I can’t take credit for the genius of this recipe. I found my inspiration for it in Where There’s Smoke by Barton Seaver. The original recipe calls for cooking the squash in a bed of hot embers, which sounds downright dreamy. But I recognize that not everyone has hot embers at their disposal, so this method might not be practical for all. If you do, please go make the recipe exactly as he wrote it. Skip the baguette, obviously, but if you eat the occasional gluten-free sourdough, order yourself some Bread SRSLY. SRSLY. The ingredients are super clean, and this stuff is legit, made the right way right here in San Francisco. If you’re local, check their site for Good Eggs delivery options and local markets that carry it. And if you’re not, you’re in luck because they recently started shipping their sourdough breads all over the country.
I swear I don’t get paid to say any of the above. I don’t even get free bread! I just really appreciate the fact that there’s a good option for when I feel like jumping off the paleo wagon and having a damn good sando.
Back to the matter at hand: Hummus, sans garbanzos. I made this recipe for the first time for the Fallon Hills Ranch dinner I did last month. It was part of the second course, which was homemade fresh beef sausage, smoked squash hummus, fennel kraut, shaved apples, and micro greens. Yet another example of just how tough it is to eat paleo; it’s just so restrictive. Poor us.

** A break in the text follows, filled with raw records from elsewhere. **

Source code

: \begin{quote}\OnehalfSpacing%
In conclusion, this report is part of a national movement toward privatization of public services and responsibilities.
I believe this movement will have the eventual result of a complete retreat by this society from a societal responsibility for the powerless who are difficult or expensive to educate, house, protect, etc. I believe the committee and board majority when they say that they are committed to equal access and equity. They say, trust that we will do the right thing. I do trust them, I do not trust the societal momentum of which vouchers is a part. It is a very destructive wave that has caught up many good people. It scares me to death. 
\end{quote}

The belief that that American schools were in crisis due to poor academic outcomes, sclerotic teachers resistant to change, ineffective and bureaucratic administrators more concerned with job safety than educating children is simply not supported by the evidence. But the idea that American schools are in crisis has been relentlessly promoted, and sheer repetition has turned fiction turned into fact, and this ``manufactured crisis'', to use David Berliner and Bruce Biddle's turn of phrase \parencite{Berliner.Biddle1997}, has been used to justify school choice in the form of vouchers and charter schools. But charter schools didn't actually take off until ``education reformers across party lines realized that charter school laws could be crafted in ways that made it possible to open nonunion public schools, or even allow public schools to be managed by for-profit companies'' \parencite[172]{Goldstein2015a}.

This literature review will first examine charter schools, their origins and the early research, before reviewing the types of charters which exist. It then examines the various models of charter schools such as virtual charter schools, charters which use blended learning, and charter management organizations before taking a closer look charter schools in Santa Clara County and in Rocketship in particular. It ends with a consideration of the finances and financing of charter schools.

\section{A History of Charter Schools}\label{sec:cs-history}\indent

When I made this hummus for the dinner, I threw it in the smoker for an hour, and then roasted it until it was super soft. But I wanted to even further adapt this loveliness for those of you who would like to prepare the entire dish from the comfort of your kitchen. Roasting the squash in the oven with smoked paprika gives it the essence of smokiness that you’d get from roasting it in embers. Not the full effect, but it’s still delicious.
smoked squash hummus
For the squash
3 pounds squash, diced in one inch pieces (about one medium butternut, or your favorite hard squash)
1 tablespoon olive oil
1/4 teaspoon salt
1 teaspoon smoked paprika
For the hummus
1 C tahini
1/4 C lemon juice
1 C olive oil
1/8 t chipotle for a kick, or paprika for mild
- Preheat oven to 425.
- Slice the squash(s) in half and scoop out the seeds. Rub with olive oil, and sprinkle with salt and smoked paprika. Place on a baking sheet.
- Roast squash for 45 minutes to one hour, or until very soft.
- Once cool enough to handle, scoop out the squash into the twister jar of your Blendtec.*
- Add the tahini, lemon juice, and chipotle or paprika.
- Blend until smooth, using the twister top to keep everything moving.
- Drizzle in the olive oil, and continue to blend until very smooth.
- Season to taste with additional salt, paprika and/or cayenne, and lemon juice.
- Serve with fresh veggies and/or grain-free everything crackers
* If you don’t have a high powered blender, you can make this recipe in a food processor.